**PROMPT:** Among the lines below, return each one that contains the word "wallpaper".
RAW DATA START
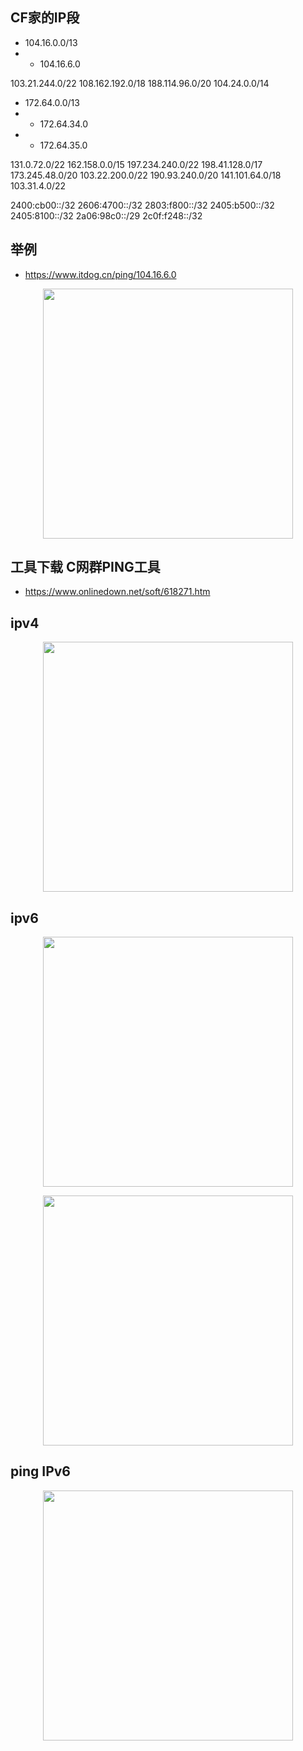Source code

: ## CF家的IP段

- 104.16.0.0/13
-  - 104.16.6.0

103.21.244.0/22
108.162.192.0/18
188.114.96.0/20
104.24.0.0/14

- 172.64.0.0/13
- - 172.64.34.0
-  - 172.64.35.0

131.0.72.0/22
162.158.0.0/15
197.234.240.0/22
198.41.128.0/17
173.245.48.0/20
103.22.200.0/22
190.93.240.0/20
141.101.64.0/18
103.31.4.0/22

2400:cb00::/32
2606:4700::/32
2803:f800::/32
2405:b500::/32
2405:8100::/32
2a06:98c0::/29
2c0f:f248::/32


## 举例

- https://www.itdog.cn/ping/104.16.6.0

<p align="center"><img src="https://cdn.jsdelivr.net/gh/zb9678/img@main/up1/12.23:23:16:39.png" style="width:400px;"></p>

## 工具下载 C网群PING工具

- https://www.onlinedown.net/soft/618271.htm

## ipv4

<p align="center"><img src="https://cdn.jsdelivr.net/gh/zb9678/img@main/up1/12.24:15:38:58.png" style="width:400px;"></p>

## ipv6

<p align="center"><img src="https://cdn.jsdelivr.net/gh/zb9678/img@main/up1/12.24:15:39:59.png" style="width:400px;"></p>

<p align="center"><img src="https://cdn.jsdelivr.net/gh/zb9678/img@main/up1/12.24:15:40:51.png" style="width:400px;"></p>

## ping IPv6

<p align="center"><img src="https://cdn.jsdelivr.net/gh/zb9678/img@main/up1/12.24:15:41:42.png" style="width:400px;"></p>
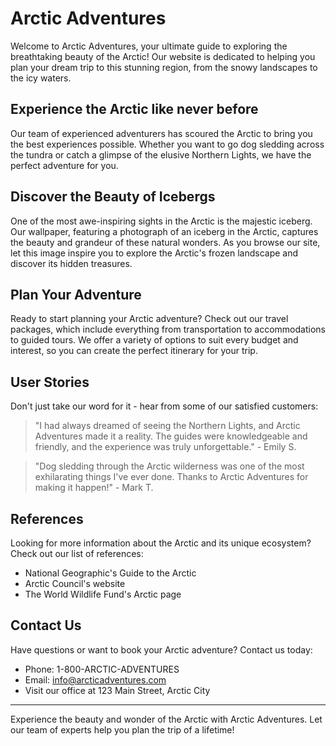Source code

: <!--font:Inter-->

# Arctic Adventures

Welcome to Arctic Adventures, your ultimate guide to exploring the breathtaking beauty of the Arctic! Our website is dedicated to helping you plan your dream trip to this stunning region, from the snowy landscapes to the icy waters.

## Experience the Arctic like never before

Our team of experienced adventurers has scoured the Arctic to bring you the best experiences possible. Whether you want to go dog sledding across the tundra or catch a glimpse of the elusive Northern Lights, we have the perfect adventure for you.

## Discover the Beauty of Icebergs

One of the most awe-inspiring sights in the Arctic is the majestic iceberg. Our wallpaper, featuring a photograph of an iceberg in the Arctic, captures the beauty and grandeur of these natural wonders. As you browse our site, let this image inspire you to explore the Arctic's frozen landscape and discover its hidden treasures.

## Plan Your Adventure

Ready to start planning your Arctic adventure? Check out our travel packages, which include everything from transportation to accommodations to guided tours. We offer a variety of options to suit every budget and interest, so you can create the perfect itinerary for your trip.

## User Stories

Don't just take our word for it - hear from some of our satisfied customers:

> "I had always dreamed of seeing the Northern Lights, and Arctic Adventures made it a reality. The guides were knowledgeable and friendly, and the experience was truly unforgettable." - Emily S.

> "Dog sledding through the Arctic wilderness was one of the most exhilarating things I've ever done. Thanks to Arctic Adventures for making it happen!" - Mark T.

## References

Looking for more information about the Arctic and its unique ecosystem? Check out our list of references:

- National Geographic's Guide to the Arctic
- Arctic Council's website
- The World Wildlife Fund's Arctic page

## Contact Us

Have questions or want to book your Arctic adventure? Contact us today:

- Phone: 1-800-ARCTIC-ADVENTURES
- Email: info@arcticadventures.com
- Visit our office at 123 Main Street, Arctic City

---

Experience the beauty and wonder of the Arctic with Arctic Adventures. Let our team of experts help you plan the trip of a lifetime!

<!--

Write me content for website with wallpaper which alt text is:

"A photograph of an iceberg in the Arctic, with the blue and white colors contrasting against a dark sky."

The name/title of the page should not be 1:1 copy of the alt text but rather a real content of the website which is using this wallpaper.

- Use markdown format 
- Start with heading
- Heading should be short and concise
- The content should look like a real website 
- The website should not be about the wallpaper, wallpaper is just a related background
- Heading should be contain work "wallpaper" or "background"
- Include real sections like references, contact, user stories, etc. use things relevant to the page purpose.
- Feel free to use structure like headings, bullets, numbering, blockquotes, paragraphs, horizontal lines, etc.
- You can use formatting like bold or _italic_
- You can include UTF-8 emojis
- Links should be only #hash anchors (and you can refer to the document itself)
- Do not include images


---


# Arctic Adventures: Explore the Wild North

Welcome to Arctic Adventures, your ultimate guide to exploring the breathtaking beauty of the Arctic! Our website is dedicated to helping you plan your dream trip to this stunning region, from the snowy landscapes to the icy waters.

## Experience the Arctic like never before

Our team of experienced adventurers has scoured the Arctic to bring you the best experiences possible. Whether you want to go dog sledding across the tundra or catch a glimpse of the elusive Northern Lights, we have the perfect adventure for you.

## Discover the Beauty of Icebergs

One of the most awe-inspiring sights in the Arctic is the majestic iceberg. Our wallpaper, featuring a photograph of an iceberg in the Arctic, captures the beauty and grandeur of these natural wonders. As you browse our site, let this image inspire you to explore the Arctic's frozen landscape and discover its hidden treasures.

## Plan Your Adventure

Ready to start planning your Arctic adventure? Check out our travel packages, which include everything from transportation to accommodations to guided tours. We offer a variety of options to suit every budget and interest, so you can create the perfect itinerary for your trip.

## User Stories

Don't just take our word for it - hear from some of our satisfied customers:

> "I had always dreamed of seeing the Northern Lights, and Arctic Adventures made it a reality. The guides were knowledgeable and friendly, and the experience was truly unforgettable." - Emily S.

> "Dog sledding through the Arctic wilderness was one of the most exhilarating things I've ever done. Thanks to Arctic Adventures for making it happen!" - Mark T.

## References

Looking for more information about the Arctic and its unique ecosystem? Check out our list of references:

- National Geographic's Guide to the Arctic
- Arctic Council's website
- The World Wildlife Fund's Arctic page

## Contact Us

Have questions or want to book your Arctic adventure? Contact us today:

- Phone: 1-800-ARCTIC-ADVENTURES
- Email: info@arcticadventures.com
- Visit our office at 123 Main Street, Arctic City

---

Experience the beauty and wonder of the Arctic with Arctic Adventures. Let our team of experts help you plan the trip of a lifetime!

-->
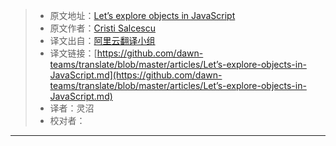 > * 原文地址：[Let’s explore objects in JavaScript](https://medium.freecodecamp.org/lets-explore-objects-in-javascript-4a4ad76af798)
> * 原文作者：[Cristi Salcescu](https://medium.freecodecamp.org/@cristisalcescu)
> * 译文出自：[阿里云翻译小组](https://github.com/dawn-teams/translate)
> * 译文链接：[https://github.com/dawn-teams/translate/blob/master/articles/Let’s-explore-objects-in-JavaScript.md](https://github.com/dawn-teams/translate/blob/master/articles/Let’s-explore-objects-in-JavaScript.md)
> * 译者：灵沼
> * 校对者：

---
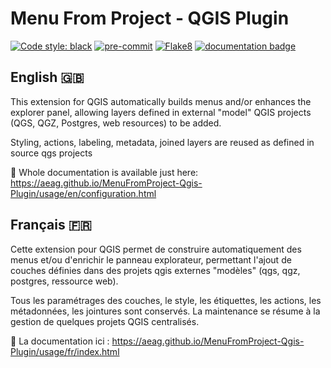 # Menu From Project - QGIS Plugin

[![Code style: black](https://img.shields.io/badge/code%20style-black-000000.svg)](https://github.com/psf/black)
[![pre-commit](https://img.shields.io/badge/pre--commit-enabled-brightgreen?logo=pre-commit&logoColor=white)](https://github.com/pre-commit/pre-commit)
[![Flake8](https://img.shields.io/badge/flake8-enabled-yellowgreen)](https://flake8.pycqa.org/)
[![documentation badge](https://img.shields.io/badge/documentation-autobuilt%20with%20Sphinx-blue)](https://aeag.github.io/MenuFromProject-Qgis-Plugin/)

## English :gb:

This extension for QGIS automatically builds menus and/or enhances the explorer panel, allowing layers defined in external "model" QGIS projects (QGS, QGZ, Postgres, web resources) to be added.

Styling, actions, labeling, metadata, joined layers are reused as defined in source qgs projects

:book: Whole documentation is available just here: <https://aeag.github.io/MenuFromProject-Qgis-Plugin/usage/en/configuration.html>

## Français :fr:

Cette extension pour QGIS permet de construire automatiquement des menus et/ou d'enrichir le panneau explorateur, permettant l'ajout de couches définies dans des projets qgis externes "modèles" (qgs, qgz, postgres, ressource web).

Tous les paramétrages des couches, le style, les étiquettes, les actions, les métadonnées, les jointures sont conservés. La maintenance se résume à la gestion de quelques projets QGIS centralisés.

:book: La documentation ici : <https://aeag.github.io/MenuFromProject-Qgis-Plugin/usage/fr/index.html>
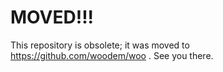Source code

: MOVED!!!
============

This repository is obsolete; it was moved to https://github.com/woodem/woo . See you there.
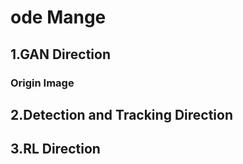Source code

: # ode Mange
## 1.GAN Direction
### Origin Image
## 2.Detection and Tracking Direction

## 3.RL Direction
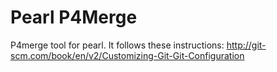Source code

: Pearl P4Merge
===========

P4merge tool for pearl. It follows these instructions:
http://git-scm.com/book/en/v2/Customizing-Git-Git-Configuration
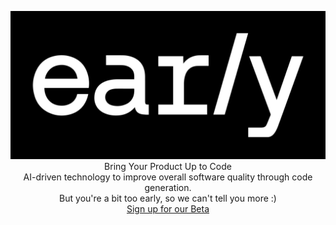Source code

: <p align="center">
  <img src="https://github.com/earlyai/earlyai-vscode-release/blob/main/media/Early_Workmark_WhiteOnB_w400.png" alt="early AI logo" title="Optional title">
  <br>
  Bring Your Product Up to Code
  <br>
  AI-driven technology to improve overall software quality through code generation.
  <br>
  But you're a bit too early, so we can't tell you more :)
  <br>
  <a href="LINK_TO_SIGNUP">Sign up for our Beta</a>
</p>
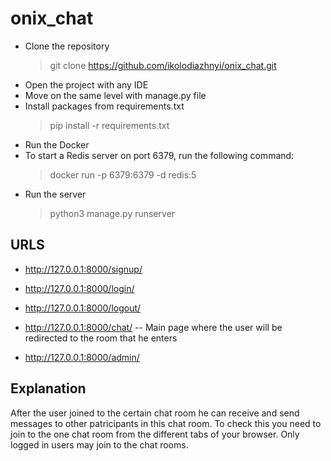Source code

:# onix_chat

- Clone the repository
	> git clone https://github.com/ikolodiazhnyi/onix_chat.git
- Open the project with any IDE
- Move on the same level with manage.py file
- Install packages from requirements.txt
  > pip install -r requirements.txt
- Run the Docker
- To start a Redis server on port 6379, run the following command:
  > docker run -p 6379:6379 -d redis:5
- Run the server
  > python3 manage.py runserver

URLS
--------------

- http://127.0.0.1:8000/signup/
- http://127.0.0.1:8000/login/
- http://127.0.0.1:8000/logout/

- http://127.0.0.1:8000/chat/
  -- Main page where the user will be redirected to the room that he enters

- http://127.0.0.1:8000/admin/


Explanation 
-------------

After the user joined to the certain chat room he can receive and send messages to other patricipants in this chat room. 
To check this you need to join to the one chat room from the different tabs of your browser. Only logged in users may join to the chat rooms.
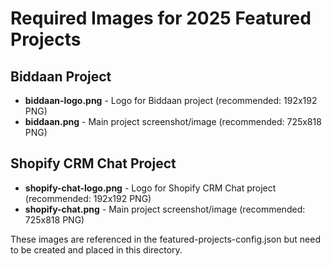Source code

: # Required Images for 2025 Featured Projects

## Biddaan Project
- **biddaan-logo.png** - Logo for Biddaan project (recommended: 192x192 PNG)
- **biddaan.png** - Main project screenshot/image (recommended: 725x818 PNG)

## Shopify CRM Chat Project
- **shopify-chat-logo.png** - Logo for Shopify CRM Chat project (recommended: 192x192 PNG)
- **shopify-chat.png** - Main project screenshot/image (recommended: 725x818 PNG)

These images are referenced in the featured-projects-config.json but need to be created and placed in this directory.
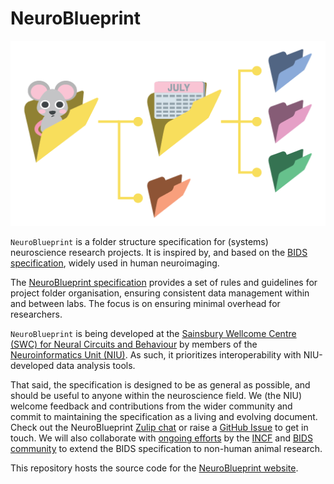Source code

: # NeuroBlueprint

![](docs/source/_static/NeuroBlueprint_logo-dark_no-text.png)

`NeuroBlueprint` is a folder structure specification for (systems) neuroscience research projects. It is inspired by, and based on the [BIDS specification](https://bids-specification.readthedocs.io/en/stable/), widely used in human neuroimaging.

The [NeuroBlueprint specification](https://neuroblueprint.neuroinformatics.dev/specification.html) provides a set of rules and guidelines for project folder organisation, ensuring consistent data management within and between labs. The focus is on ensuring minimal overhead for researchers.

`NeuroBlueprint` is being developed at the [Sainsbury Wellcome Centre (SWC) for Neural Circuits and Behaviour](https://www.sainsburywellcome.org/) by members of the [Neuroinformatics Unit (NIU)](https://neuroinformatics.dev/). As such, it prioritizes interoperability with NIU-developed data analysis tools.

That said, the specification is designed to be as general as possible, and should be useful to anyone within the neuroscience field. We (the NIU) welcome feedback and contributions from the wider community and commit to maintaining the specification as a living and evolving document. Check out the NeuroBlueprint [Zulip chat](https://neuroinformatics.zulipchat.com/#narrow/stream/406000-SWC-Blueprint) or raise a [GitHub Issue](https://github.com/neuroinformatics-unit/NeuroBlueprint/issues) to get in touch. We will also collaborate with [ongoing efforts](https://github.com/INCF/neuroscience-data-structure) by the [INCF](https://www.incf.org/) and [BIDS community](https://bids.neuroimaging.io/) to extend the BIDS specification to non-human animal research.

This repository hosts the source code for the [NeuroBlueprint website](https://neuroblueprint.neuroinformatics.dev).
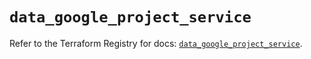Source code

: # `data_google_project_service`

Refer to the Terraform Registry for docs: [`data_google_project_service`](https://registry.terraform.io/providers/hashicorp/google/6.30.0/docs/data-sources/project_service).
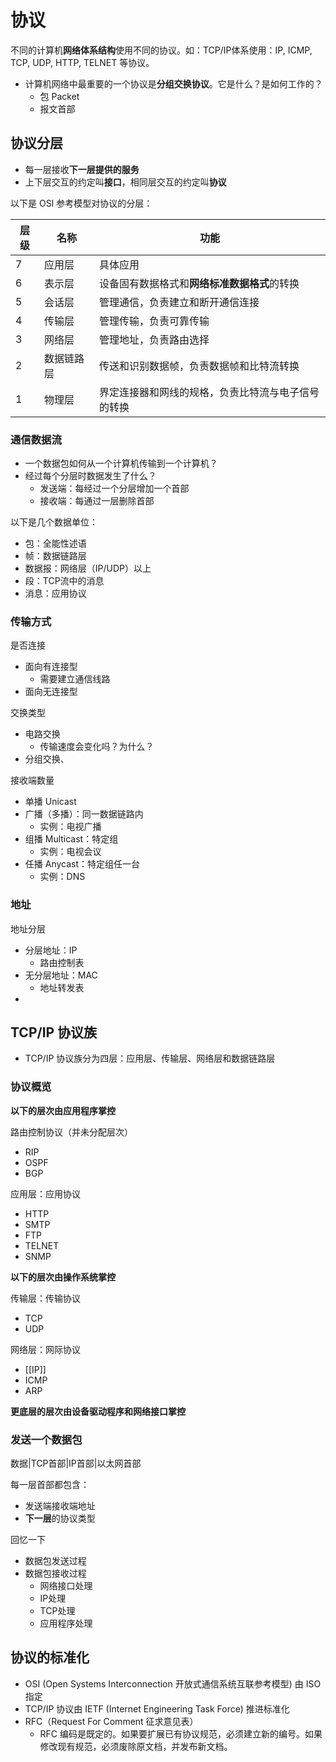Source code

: # 协议

不同的计算机**网络体系结构**使用不同的协议。如：TCP/IP体系使用：IP, ICMP, TCP, UDP, HTTP, TELNET 等协议。

* 计算机网络中最重要的一个协议是**分组交换协议**。它是什么？是如何工作的？
  * 包 Packet
  * 报文首部

## 协议分层

* 每一层接收**下一层提供的服务**
* 上下层交互的约定叫**接口**，相同层交互的约定叫**协议**

以下是 OSI 参考模型对协议的分层：

| 层级 | 名称       | 功能                                               |
| ---- | ---------- | -------------------------------------------------- |
| 7    | 应用层     | 具体应用                                           |
| 6    | 表示层     | 设备固有数据格式和**网络标准数据格式**的转换       |
| 5    | 会话层     | 管理通信，负责建立和断开通信连接                   |
| 4    | 传输层     | 管理传输，负责可靠传输                             |
| 3    | 网络层     | 管理地址，负责路由选择                             |
| 2    | 数据链路层 | 传送和识别数据帧，负责数据帧和比特流转换           |
| 1    | 物理层     | 界定连接器和网线的规格，负责比特流与电子信号的转换 |

### 通信数据流

* 一个数据包如何从一个计算机传输到一个计算机？
* 经过每个分层时数据发生了什么？
    * 发送端：每经过一个分层增加一个首部
    * 接收端：每通过一层删除首部


以下是几个数据单位：

* 包：全能性述语
* 帧：数据链路层
* 数据报：网络层（IP/UDP）以上
* 段：TCP流中的消息
* 消息：应用协议

### 传输方式

是否连接

* 面向有连接型
  * 需要建立通信线路
* 面向无连接型

交换类型

* 电路交换
  * 传输速度会变化吗？为什么？
* 分组交换、

接收端数量

* 单播 Unicast
* 广播（多播）：同一数据链路内
  * 实例：电视广播
* 组播 Multicast：特定组
  * 实例：电视会议
* 任播 Anycast：特定组任一台
  * 实例：DNS

### 地址

地址分层

* 分层地址：IP
  * 路由控制表
* 无分层地址：MAC
  * 地址转发表
* 



## TCP/IP 协议族

* TCP/IP 协议族分为四层：应用层、传输层、网络层和数据链路层

### 协议概览

**以下的层次由应用程序掌控**

路由控制协议（并未分配层次）

* RIP
* OSPF
* BGP

应用层：应用协议

* HTTP
* SMTP
* FTP
* TELNET
* SNMP

**以下的层次由操作系统掌控**

传输层：传输协议

* TCP
* UDP

网络层：网际协议

* [[IP]]
* ICMP
* ARP

**更底层的层次由设备驱动程序和网络接口掌控**



### 发送一个数据包

数据|TCP首部|IP首部|以太网首部

每一层首部都包含：

* 发送端接收端地址
* **下一层**的协议类型

回忆一下

* 数据包发送过程
* 数据包接收过程
  * 网络接口处理
  * IP处理
  * TCP处理
  * 应用程序处理

## 协议的标准化

* OSI (Open Systems Interconnection 开放式通信系统互联参考模型) 由 ISO 指定
* TCP/IP 协议由 IETF (Internet Engineering Task Force)  推进标准化
* RFC（Request For Comment 征求意见表）
  * RFC 编码是既定的。如果要扩展已有协议规范，必须建立新的编号。如果修改现有规范，必须废除原文档，并发布新文档。



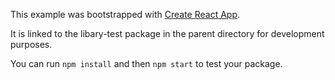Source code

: This example was bootstrapped with [Create React App](https://github.com/facebook/create-react-app).

It is linked to the libary-test package in the parent directory for development purposes.

You can run `npm install` and then `npm start` to test your package.
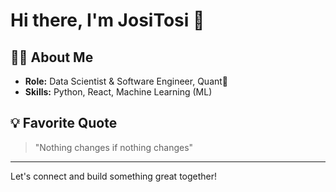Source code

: # Hi there, I'm JosiTosi 👋

## 👨‍💻 About Me

- **Role:** Data Scientist & Software Engineer, Quant🔮
- **Skills:** Python, React, Machine Learning (ML)

## 💡 Favorite Quote

> "Nothing changes if nothing changes"

---

Let's connect and build something great together!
RAW DATA END
**EXPECTED ANSWER:**
One of the most awe-inspiring sights in the Arctic is the majestic iceberg. Our wallpaper, featuring a photograph of an iceberg in the Arctic, captures the beauty and grandeur of these natural wonders. As you browse our site, let this image inspire you to explore the Arctic's frozen landscape and discover its hidden treasures.
Write me content for website with wallpaper which alt text is:
The name/title of the page should not be 1:1 copy of the alt text but rather a real content of the website which is using this wallpaper.
- The website should not be about the wallpaper, wallpaper is just a related background
- Heading should be contain work "wallpaper" or "background"
One of the most awe-inspiring sights in the Arctic is the majestic iceberg. Our wallpaper, featuring a photograph of an iceberg in the Arctic, captures the beauty and grandeur of these natural wonders. As you browse our site, let this image inspire you to explore the Arctic's frozen landscape and discover its hidden treasures.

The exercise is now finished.